Regulations will confirm deductions for estates and non-grantor trusts
Notice 2018-61 is a welcome announcement for estates and trusts
INSIGHT ARTICLE |
On July 13, 2018, Treasury and the IRS announced in Notice 2018-61 that they intend to issue regulations providing favorable clarification of the effect of newly enacted section 67(g) on the deductibility of certain expenses that are incurred by estates and non-grantor trusts. While to a certain extent the Notice confirms what tax professionals thought all along, the Notice is still welcome as it clears up any ambiguity on an important aspect of estate and trust taxation and administration.
Section 67(e)(1) allows estates and non-grantor trusts to deduct costs paid or incurred in connection with the administration of the estate or trust and which would not have been incurred if the property were not held in such estate or trust. Section 67(g), added to the Code by the Tax Cuts and Jobs Act, eliminated the deduction for miscellaneous itemized deductions for any taxable year beginning after Dec. 31, 2017 (and before Jan. 1, 2026). The implications of this change for individual taxpayers were clear, i.e., the expenses were no longer deductible. However, the implications for estates and non-grantor trusts were not so clear. That’s because, under section 67(e), the adjusted gross income of an estate or trust is computed in the same manner as that of an individual. Therefore, if the miscellaneous deductions were now eliminated for individuals, would they also be eliminated for estates and non-grantor trusts?
Miscellaneous itemized deductions
Treasury and the IRS now say that section 67(g) would not eliminate those deductions by estates and non-grantor trusts. Tracing through the provisions and definitions in the applicable subsections of section 67, they note that the suspension of the deductibility of miscellaneous itemized deductions does not affect the deductibility of payments which would not have been incurred if the property were not held in an estate or trust. However, an expense that commonly or customarily would be incurred by an individual (including the appropriate portion of a bundled fee) is affected by section 67(g) and thus is not deductible to the estate or non-grantor trust during the suspension of miscellaneous itemized deductions.
The Treasury Department and the IRS intend to issue regulations clarifying that estates and non-grantor trusts may continue to deduct expenses which would not have been incurred if the property were not held in an estate or trust in determining the estate or non-grantor trust’s adjusted gross income during taxable years 2018-2025.

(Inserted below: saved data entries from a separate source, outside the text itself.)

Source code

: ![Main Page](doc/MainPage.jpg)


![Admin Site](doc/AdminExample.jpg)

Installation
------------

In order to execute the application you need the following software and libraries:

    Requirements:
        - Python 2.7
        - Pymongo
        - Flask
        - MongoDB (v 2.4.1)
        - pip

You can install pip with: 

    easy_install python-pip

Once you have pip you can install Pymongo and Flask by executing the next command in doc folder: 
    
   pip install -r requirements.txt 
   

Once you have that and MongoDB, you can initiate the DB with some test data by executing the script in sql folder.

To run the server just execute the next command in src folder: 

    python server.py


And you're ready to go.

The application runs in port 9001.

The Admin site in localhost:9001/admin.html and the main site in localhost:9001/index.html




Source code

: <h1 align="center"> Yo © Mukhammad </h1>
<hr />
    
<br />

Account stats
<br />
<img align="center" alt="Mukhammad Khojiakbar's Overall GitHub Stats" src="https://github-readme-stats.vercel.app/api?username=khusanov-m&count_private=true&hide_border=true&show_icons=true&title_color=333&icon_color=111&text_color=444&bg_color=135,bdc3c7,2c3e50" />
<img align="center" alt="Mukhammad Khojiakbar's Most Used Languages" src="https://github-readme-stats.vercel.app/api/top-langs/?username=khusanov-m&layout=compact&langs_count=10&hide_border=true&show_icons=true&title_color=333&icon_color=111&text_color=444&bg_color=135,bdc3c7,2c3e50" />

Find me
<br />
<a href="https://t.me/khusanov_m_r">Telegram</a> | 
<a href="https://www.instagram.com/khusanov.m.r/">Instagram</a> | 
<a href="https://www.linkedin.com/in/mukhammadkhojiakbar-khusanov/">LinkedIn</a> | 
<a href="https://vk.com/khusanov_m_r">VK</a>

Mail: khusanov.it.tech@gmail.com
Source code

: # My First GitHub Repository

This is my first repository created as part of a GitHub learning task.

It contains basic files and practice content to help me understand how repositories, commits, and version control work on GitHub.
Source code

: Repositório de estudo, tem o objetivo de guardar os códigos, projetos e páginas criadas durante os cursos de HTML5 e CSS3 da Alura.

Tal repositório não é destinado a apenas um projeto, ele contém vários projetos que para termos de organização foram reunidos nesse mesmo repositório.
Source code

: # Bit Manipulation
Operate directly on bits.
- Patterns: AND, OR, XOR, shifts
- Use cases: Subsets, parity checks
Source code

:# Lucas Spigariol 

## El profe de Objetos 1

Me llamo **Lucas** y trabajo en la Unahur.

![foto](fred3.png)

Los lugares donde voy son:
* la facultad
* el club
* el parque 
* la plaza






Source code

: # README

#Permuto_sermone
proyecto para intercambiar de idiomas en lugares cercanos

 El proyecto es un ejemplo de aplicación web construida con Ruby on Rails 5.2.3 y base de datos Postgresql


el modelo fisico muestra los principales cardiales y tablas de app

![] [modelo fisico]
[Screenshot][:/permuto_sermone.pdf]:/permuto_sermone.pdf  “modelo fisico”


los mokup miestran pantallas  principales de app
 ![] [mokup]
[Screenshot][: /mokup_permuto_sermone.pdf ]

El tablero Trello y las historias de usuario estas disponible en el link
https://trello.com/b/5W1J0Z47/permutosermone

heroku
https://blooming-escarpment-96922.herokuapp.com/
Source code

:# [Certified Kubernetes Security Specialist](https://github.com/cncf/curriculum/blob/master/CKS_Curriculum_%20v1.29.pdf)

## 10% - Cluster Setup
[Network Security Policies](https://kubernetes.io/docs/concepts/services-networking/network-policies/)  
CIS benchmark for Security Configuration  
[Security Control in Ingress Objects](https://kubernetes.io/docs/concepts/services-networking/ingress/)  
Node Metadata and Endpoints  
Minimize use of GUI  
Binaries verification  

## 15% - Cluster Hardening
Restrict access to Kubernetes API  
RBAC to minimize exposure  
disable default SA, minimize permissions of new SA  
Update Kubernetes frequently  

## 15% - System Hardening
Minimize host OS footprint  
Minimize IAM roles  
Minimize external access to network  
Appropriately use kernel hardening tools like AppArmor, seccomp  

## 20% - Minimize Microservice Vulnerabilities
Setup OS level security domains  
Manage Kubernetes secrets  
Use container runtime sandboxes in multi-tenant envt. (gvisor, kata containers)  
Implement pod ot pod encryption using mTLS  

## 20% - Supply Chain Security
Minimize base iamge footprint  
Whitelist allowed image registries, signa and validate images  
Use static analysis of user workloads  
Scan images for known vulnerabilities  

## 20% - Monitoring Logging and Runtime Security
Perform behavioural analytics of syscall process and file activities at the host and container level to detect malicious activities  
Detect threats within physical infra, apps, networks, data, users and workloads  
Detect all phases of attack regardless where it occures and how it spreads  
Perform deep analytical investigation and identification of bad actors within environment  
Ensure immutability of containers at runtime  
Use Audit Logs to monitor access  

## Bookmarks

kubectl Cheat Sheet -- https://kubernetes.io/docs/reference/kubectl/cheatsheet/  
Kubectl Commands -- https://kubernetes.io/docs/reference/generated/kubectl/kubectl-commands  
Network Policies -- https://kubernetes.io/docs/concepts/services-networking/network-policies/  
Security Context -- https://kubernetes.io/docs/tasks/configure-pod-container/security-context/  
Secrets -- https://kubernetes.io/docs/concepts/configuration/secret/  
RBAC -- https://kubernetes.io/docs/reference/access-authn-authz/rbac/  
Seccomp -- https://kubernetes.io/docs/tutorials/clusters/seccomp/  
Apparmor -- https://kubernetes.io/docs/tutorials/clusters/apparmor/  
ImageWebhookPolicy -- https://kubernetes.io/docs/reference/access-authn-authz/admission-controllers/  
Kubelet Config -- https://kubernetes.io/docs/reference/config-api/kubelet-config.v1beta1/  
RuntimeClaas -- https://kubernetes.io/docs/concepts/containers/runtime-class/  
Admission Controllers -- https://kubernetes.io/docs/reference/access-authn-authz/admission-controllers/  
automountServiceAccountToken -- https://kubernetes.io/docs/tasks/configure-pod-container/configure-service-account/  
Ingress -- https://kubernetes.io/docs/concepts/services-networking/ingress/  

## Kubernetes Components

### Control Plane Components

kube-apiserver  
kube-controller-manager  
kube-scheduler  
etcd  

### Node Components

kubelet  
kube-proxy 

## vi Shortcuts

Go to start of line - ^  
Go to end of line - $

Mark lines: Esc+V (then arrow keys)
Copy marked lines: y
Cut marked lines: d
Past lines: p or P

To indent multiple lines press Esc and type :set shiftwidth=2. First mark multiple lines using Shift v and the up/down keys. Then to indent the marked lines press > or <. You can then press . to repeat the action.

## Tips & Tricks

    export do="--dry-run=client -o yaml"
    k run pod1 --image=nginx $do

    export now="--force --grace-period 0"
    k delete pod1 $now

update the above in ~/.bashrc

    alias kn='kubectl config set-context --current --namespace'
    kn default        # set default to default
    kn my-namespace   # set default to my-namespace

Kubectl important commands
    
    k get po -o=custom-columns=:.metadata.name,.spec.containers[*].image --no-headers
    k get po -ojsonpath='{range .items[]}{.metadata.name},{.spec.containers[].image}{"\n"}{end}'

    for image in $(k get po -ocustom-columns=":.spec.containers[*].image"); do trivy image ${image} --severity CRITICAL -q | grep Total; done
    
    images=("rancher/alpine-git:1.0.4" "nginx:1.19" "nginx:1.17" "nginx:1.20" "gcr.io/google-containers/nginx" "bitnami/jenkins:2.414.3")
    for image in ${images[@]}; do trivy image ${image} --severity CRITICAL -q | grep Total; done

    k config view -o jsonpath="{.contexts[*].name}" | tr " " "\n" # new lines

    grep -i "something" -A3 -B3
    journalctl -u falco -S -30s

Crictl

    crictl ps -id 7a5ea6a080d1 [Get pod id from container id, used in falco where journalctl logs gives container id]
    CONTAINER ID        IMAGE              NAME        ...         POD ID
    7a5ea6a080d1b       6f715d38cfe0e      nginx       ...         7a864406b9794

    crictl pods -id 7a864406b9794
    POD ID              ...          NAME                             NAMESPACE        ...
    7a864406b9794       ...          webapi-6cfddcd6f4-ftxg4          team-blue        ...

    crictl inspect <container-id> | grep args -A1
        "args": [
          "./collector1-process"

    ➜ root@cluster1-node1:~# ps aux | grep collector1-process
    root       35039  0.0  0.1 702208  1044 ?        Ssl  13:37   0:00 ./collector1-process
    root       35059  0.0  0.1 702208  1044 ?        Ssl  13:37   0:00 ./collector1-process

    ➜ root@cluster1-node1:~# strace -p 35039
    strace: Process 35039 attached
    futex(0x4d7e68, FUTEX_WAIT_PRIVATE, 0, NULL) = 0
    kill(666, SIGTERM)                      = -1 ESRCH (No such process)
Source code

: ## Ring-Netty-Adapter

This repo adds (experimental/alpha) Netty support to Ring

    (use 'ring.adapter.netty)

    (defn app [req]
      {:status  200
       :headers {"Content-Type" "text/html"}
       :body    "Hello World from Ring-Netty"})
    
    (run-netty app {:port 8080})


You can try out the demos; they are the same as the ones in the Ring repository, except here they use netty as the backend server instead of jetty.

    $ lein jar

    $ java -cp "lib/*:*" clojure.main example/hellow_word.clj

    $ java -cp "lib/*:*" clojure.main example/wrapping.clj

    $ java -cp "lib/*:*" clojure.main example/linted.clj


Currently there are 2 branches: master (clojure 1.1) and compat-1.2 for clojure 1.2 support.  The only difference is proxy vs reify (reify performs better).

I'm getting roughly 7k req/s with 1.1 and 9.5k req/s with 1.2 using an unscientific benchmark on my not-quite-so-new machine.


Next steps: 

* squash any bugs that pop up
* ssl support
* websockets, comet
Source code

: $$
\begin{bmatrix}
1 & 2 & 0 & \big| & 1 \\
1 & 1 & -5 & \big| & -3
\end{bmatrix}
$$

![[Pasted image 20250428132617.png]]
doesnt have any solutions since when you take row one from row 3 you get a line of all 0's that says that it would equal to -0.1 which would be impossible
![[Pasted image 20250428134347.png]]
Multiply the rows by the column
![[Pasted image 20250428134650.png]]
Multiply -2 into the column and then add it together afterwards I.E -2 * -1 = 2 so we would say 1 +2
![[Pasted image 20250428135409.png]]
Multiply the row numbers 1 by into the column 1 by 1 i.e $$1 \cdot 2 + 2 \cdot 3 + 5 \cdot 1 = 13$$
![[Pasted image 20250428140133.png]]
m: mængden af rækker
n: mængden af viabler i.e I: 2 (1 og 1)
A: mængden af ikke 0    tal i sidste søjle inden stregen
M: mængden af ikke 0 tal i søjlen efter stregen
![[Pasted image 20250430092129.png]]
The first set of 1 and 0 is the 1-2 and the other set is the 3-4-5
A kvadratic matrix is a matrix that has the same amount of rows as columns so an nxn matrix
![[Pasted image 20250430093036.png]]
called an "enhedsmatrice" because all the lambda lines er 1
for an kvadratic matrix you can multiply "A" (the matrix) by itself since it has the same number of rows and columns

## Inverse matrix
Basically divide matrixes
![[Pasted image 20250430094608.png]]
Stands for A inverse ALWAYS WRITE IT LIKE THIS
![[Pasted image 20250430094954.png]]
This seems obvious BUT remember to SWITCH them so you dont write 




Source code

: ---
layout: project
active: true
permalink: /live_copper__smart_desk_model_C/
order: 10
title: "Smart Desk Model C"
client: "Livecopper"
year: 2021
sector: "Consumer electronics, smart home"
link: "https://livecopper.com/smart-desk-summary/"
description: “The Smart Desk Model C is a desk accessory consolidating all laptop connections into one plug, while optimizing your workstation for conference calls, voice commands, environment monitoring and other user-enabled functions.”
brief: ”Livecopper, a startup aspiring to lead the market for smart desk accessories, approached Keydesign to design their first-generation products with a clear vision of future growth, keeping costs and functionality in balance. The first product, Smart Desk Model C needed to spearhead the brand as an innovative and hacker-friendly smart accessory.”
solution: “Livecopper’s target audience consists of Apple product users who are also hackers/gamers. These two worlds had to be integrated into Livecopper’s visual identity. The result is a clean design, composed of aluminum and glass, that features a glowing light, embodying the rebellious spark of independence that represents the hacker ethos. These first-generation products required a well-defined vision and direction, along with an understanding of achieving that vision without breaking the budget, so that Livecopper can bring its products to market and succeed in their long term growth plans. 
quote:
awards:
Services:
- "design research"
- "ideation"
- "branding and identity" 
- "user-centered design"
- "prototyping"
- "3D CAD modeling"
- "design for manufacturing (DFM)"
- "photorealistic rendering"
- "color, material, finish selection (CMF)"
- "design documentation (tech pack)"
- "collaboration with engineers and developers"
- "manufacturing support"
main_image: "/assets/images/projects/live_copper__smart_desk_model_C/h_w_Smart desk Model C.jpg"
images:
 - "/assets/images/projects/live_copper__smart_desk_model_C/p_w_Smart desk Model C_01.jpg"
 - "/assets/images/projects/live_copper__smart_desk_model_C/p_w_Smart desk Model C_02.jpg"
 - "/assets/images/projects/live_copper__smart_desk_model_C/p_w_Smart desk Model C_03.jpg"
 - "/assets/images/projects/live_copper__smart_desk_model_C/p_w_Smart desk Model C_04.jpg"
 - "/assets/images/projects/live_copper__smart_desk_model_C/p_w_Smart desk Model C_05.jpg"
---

Final year excess deductions
The Treasury Department and the IRS will also address some concerns that the enactment of section 67(g) will affect a beneficiary’s ability to deduct expenses that would not have been incurred if the property were not held in an estate or trust upon the termination of the trust or estate as provided in section 642(h). The Notice explains that excess miscellaneous itemized deductions under section 642(h)(2) will be suspended for tax years beginning after Dec. 31, 2017. The deductibility of net operating losses, capital loss carryforwards, and charitable contributions under 642(h)(1) and 642(c) will not be limited by the new section 67(g).
This notice is effective July 13, 2018. Estates and non-grantor trusts may rely on this notice for taxable years beginning after Dec. 31, 2017.